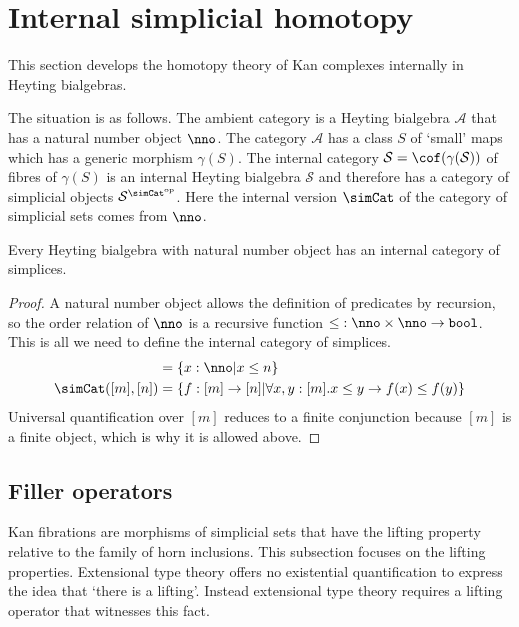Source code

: \documentclass{tac}
\newcommand\hide[1]{}
\newcommand\cat\mathcal
\newcommand\set[1]{\left\{#1\right\}}
\newcommand\dual{^{\mathrm{op}}}
\newcommand\s{^{\simCat\dual}}
\newcommand\of{:}
\newcommand\gen\gamma
\newcommand\bool{\mathtt{bool}}
\begin{document}
\hide{Move stuff on discrete isofibrations here?}

\section{Internal simplicial homotopy}
This section develops the homotopy theory of Kan complexes internally in Heyting bialgebras. 

The situation is as follows. The ambient category is a Heyting bialgebra $\cat A$ that has a natural number object $\nno$. The category $\cat A$ has a class $S$ of `small' maps which has a generic morphism $\gen(S)$. The internal category $\cat S = \cof(\gen(\cat S))$ of fibres of $\gen(S)$ is an internal Heyting bialgebra $\cat S$ and therefore has a category of simplicial objects $\cat S\s$. Here the internal version $\simCat$ of the category of simplicial sets comes from $\nno$.

\begin{proposition} Every Heyting bialgebra with natural number object has an internal category of simplices.\end{proposition}

\begin{proof} A natural number object allows the definition of predicates by recursion, so the order relation of $\nno$ is a recursive function $\mathord\leq\of\nno\times \nno \to \bool$. This is all we need to define the internal category of simplices.
\begin{align*}
[n] &= \set{x\of\nno\middle| x\leq n}\\
\simCat([m],[n]) &= \set{f\of[m]\to[n]\middle|\forall x,y\of [m].x\leq y\to f(x)\leq f(y)}
\end{align*}
Universal quantification over $[m]$ reduces to a finite conjunction because $[m]$ is a finite object, which is why it is allowed above. 
\end{proof}

\subsection{Filler operators}
Kan fibrations are morphisms of simplicial sets that have the lifting property relative to the family of horn inclusions. This subsection focuses on the lifting properties. Extensional type theory offers no existential quantification to express the idea that `there is a lifting'. Instead extensional type theory requires a lifting operator that witnesses this fact.
\end{document}
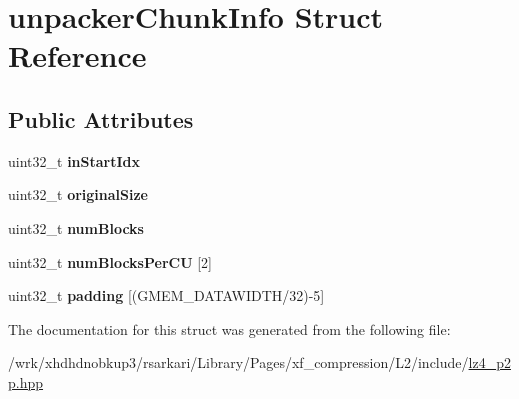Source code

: \hypertarget{structunpackerChunkInfo}{\section{unpacker\-Chunk\-Info Struct Reference}
\label{structunpackerChunkInfo}
}
\subsection*{Public Attributes}
\begin{DoxyCompactItemize}
\item 
\hypertarget{structunpackerChunkInfo_ae0cfab878c9220194e5bd27d8cda4066}{uint32\-\_\-t {\bfseries in\-Start\-Idx}}\label{structunpackerChunkInfo_ae0cfab878c9220194e5bd27d8cda4066}

\item 
\hypertarget{structunpackerChunkInfo_ae0c63fe150a2862355abaa9105ccfa8b}{uint32\-\_\-t {\bfseries original\-Size}}\label{structunpackerChunkInfo_ae0c63fe150a2862355abaa9105ccfa8b}

\item 
\hypertarget{structunpackerChunkInfo_aa5dd30f0efca1cd503347e400f002d75}{uint32\-\_\-t {\bfseries num\-Blocks}}\label{structunpackerChunkInfo_aa5dd30f0efca1cd503347e400f002d75}

\item 
\hypertarget{structunpackerChunkInfo_aa298c12f402078e95acef4dfac17c1e1}{uint32\-\_\-t {\bfseries num\-Blocks\-Per\-C\-U} \mbox{[}2\mbox{]}}\label{structunpackerChunkInfo_aa298c12f402078e95acef4dfac17c1e1}

\item 
\hypertarget{structunpackerChunkInfo_a27ef665c9e23274a53566dc78e489dd9}{uint32\-\_\-t {\bfseries padding} \mbox{[}(G\-M\-E\-M\-\_\-\-D\-A\-T\-A\-W\-I\-D\-T\-H/32)-\/5\mbox{]}}\label{structunpackerChunkInfo_a27ef665c9e23274a53566dc78e489dd9}

\end{DoxyCompactItemize}


The documentation for this struct was generated from the following file\-:\begin{DoxyCompactItemize}
\item 
/wrk/xhdhdnobkup3/rsarkari/\-Library/\-Pages/xf\-\_\-compression/\-L2/include/\hyperlink{lz4__p2p_8hpp}{lz4\-\_\-p2p.\-hpp}\end{DoxyCompactItemize}
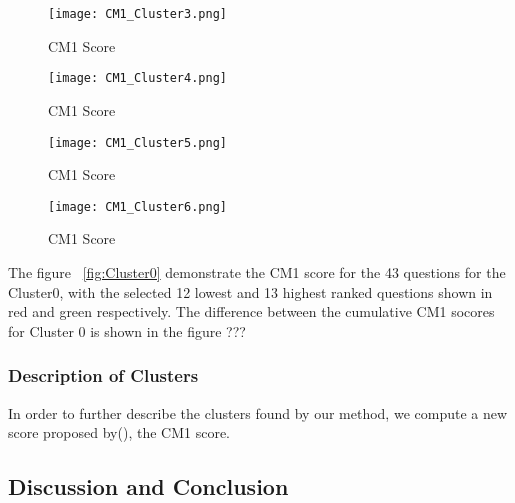 \documentclass{article}
\begin{document}
\begin{figure}[h]
	\texttt{[image: CM1\_Cluster3.png]}
	\caption{CM1 Score}
	\label{fig:Cluster3}
\end{figure}

\begin{figure}[h]
	\texttt{[image: CM1\_Cluster4.png]}
	\caption{CM1 Score}
	\label{fig:Cluster4}
\end{figure}

\begin{figure}[h]
	\texttt{[image: CM1\_Cluster5.png]}
	\caption{CM1 Score}
	\label{fig:Cluster5}
\end{figure}

\begin{figure}[h]
	\texttt{[image: CM1\_Cluster6.png]}
	\caption{CM1 Score}
	\label{fig:Cluster6}
\end{figure}

The figure ~\ref{fig:Cluster0} demonstrate the CM1 score for the 43
questions for the Cluster0, with the selected 12 lowest and 13 highest ranked
questions shown in red and green respectively. The difference between the
cumulative CM1 socores for Cluster 0 is shown in the figure ???


\subsubsection{Description of Clusters}

In order to further describe the clusters found by our method, we compute a new
score proposed by(), the CM1 score.





\subsection{Discussion and Conclusion}
\end{document}
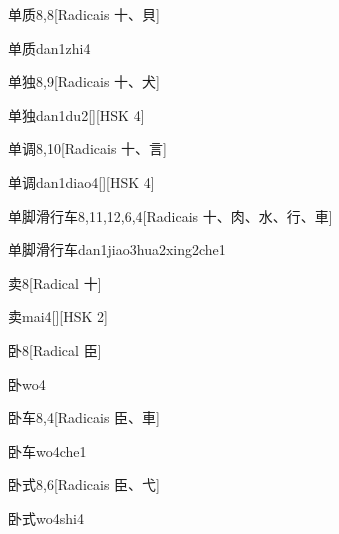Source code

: \begin{entry}{单质}{8,8}[Radicais ⼗、⾙]
  \begin{phonetics}{单质}{dan1zhi4}
  \end{phonetics}
\end{entry}

\begin{entry}{单独}{8,9}[Radicais ⼗、⽝]
  \begin{phonetics}{单独}{dan1du2}[][HSK 4]
  \end{phonetics}
\end{entry}

\begin{entry}{单调}{8,10}[Radicais ⼗、⾔]
  \begin{phonetics}{单调}{dan1diao4}[][HSK 4]
  \end{phonetics}
\end{entry}

\begin{entry}{单脚滑行车}{8,11,12,6,4}[Radicais ⼗、⾁、⽔、⾏、⾞]
  \begin{phonetics}{单脚滑行车}{dan1jiao3hua2xing2che1}
  \end{phonetics}
\end{entry}

\begin{entry}{卖}{8}[Radical ⼗]
  \begin{phonetics}{卖}{mai4}[][HSK 2]
  \end{phonetics}
\end{entry}

\begin{entry}{卧}{8}[Radical ⾂]
  \begin{phonetics}{卧}{wo4}
  \end{phonetics}
\end{entry}

\begin{entry}{卧车}{8,4}[Radicais ⾂、⾞]
  \begin{phonetics}{卧车}{wo4che1}
  \end{phonetics}
\end{entry}

\begin{entry}{卧式}{8,6}[Radicais ⾂、⼷]
  \begin{phonetics}{卧式}{wo4shi4}
  \end{phonetics}
\end{entry}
===
▶ [Requirement]: Set out every line from the material that contains the string "newcommand".

▶ [Finished task]:
\newcommand\hide[1]{}
\newcommand\cat\mathcal
\newcommand\set[1]{\left\{#1\right\}}
\newcommand\dual{^{\mathrm{op}}}
\newcommand\s{^{\simCat\dual}}
\newcommand\of{:}
\newcommand\gen\gamma
\newcommand\bool{\mathtt{bool}}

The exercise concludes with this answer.